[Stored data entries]
::::::
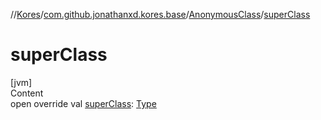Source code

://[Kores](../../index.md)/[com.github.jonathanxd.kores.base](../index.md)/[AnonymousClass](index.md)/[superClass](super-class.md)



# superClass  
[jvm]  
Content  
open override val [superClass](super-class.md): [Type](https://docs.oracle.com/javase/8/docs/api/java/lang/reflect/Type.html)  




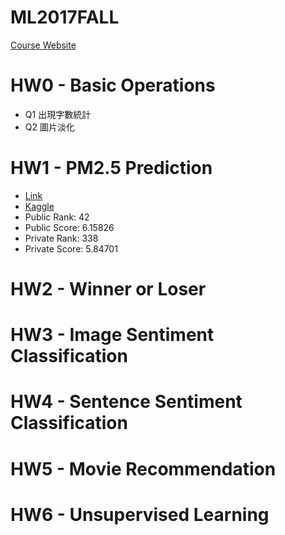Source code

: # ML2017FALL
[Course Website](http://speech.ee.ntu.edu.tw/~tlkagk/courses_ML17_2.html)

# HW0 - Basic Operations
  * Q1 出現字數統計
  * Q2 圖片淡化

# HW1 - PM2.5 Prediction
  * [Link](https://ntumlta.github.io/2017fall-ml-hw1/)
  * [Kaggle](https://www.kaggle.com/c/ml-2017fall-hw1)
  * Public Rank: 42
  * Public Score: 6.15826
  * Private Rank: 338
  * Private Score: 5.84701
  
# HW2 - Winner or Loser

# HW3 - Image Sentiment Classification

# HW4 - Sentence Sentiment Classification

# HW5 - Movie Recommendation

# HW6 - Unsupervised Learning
::::::
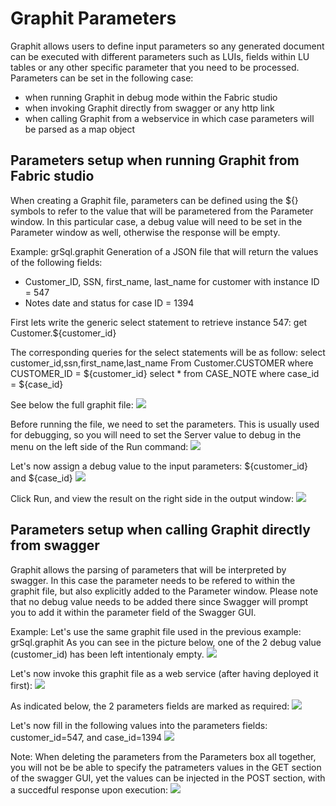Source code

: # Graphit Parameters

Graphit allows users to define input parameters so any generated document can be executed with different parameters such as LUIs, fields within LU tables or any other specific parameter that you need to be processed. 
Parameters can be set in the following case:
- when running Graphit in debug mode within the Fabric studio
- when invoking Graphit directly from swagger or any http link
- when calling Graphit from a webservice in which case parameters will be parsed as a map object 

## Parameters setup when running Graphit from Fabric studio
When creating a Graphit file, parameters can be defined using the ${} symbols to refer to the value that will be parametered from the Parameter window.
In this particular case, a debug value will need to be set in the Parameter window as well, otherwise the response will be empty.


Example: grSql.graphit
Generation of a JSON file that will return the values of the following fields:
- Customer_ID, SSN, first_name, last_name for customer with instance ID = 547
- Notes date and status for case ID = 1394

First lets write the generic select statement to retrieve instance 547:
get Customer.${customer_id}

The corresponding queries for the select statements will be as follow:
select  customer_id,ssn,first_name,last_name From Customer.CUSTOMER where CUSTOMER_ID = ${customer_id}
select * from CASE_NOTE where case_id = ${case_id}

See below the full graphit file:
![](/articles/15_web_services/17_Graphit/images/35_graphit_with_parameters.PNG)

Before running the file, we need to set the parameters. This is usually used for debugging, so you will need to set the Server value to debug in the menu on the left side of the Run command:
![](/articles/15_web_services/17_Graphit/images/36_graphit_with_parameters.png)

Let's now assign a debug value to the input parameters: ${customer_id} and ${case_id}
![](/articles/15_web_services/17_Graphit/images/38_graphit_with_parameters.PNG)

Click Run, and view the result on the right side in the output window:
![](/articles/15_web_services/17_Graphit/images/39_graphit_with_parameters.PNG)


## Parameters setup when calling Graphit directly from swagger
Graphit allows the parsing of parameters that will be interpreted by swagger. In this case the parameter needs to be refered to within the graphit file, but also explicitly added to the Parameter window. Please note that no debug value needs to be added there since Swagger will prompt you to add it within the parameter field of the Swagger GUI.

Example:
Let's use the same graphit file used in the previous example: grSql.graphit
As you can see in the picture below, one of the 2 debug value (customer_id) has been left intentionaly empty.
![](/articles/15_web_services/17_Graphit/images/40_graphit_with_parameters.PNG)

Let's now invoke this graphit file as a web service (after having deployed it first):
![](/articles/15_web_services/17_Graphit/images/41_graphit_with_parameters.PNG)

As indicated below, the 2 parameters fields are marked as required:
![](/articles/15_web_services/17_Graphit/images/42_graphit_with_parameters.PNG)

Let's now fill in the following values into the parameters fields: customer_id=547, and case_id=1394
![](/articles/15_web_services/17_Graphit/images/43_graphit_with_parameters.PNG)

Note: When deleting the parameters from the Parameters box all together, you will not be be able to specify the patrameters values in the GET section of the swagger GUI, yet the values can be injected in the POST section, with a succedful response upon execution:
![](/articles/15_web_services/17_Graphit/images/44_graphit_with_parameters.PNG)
::::::
* [TASK TO COMPLETE]
Each line in the entries above, starting at the line with "Let's now fill" and ending at the line with "Note: When deleting", is to be printed exactly, and only those lines.

* [RESULT]
Let's now fill in the following values into the parameters fields: customer_id=547, and case_id=1394
![](/articles/15_web_services/17_Graphit/images/43_graphit_with_parameters.PNG)

Note: When deleting the parameters from the Parameters box all together, you will not be be able to specify the patrameters values in the GET section of the swagger GUI, yet the values can be injected in the POST section, with a succedful response upon execution:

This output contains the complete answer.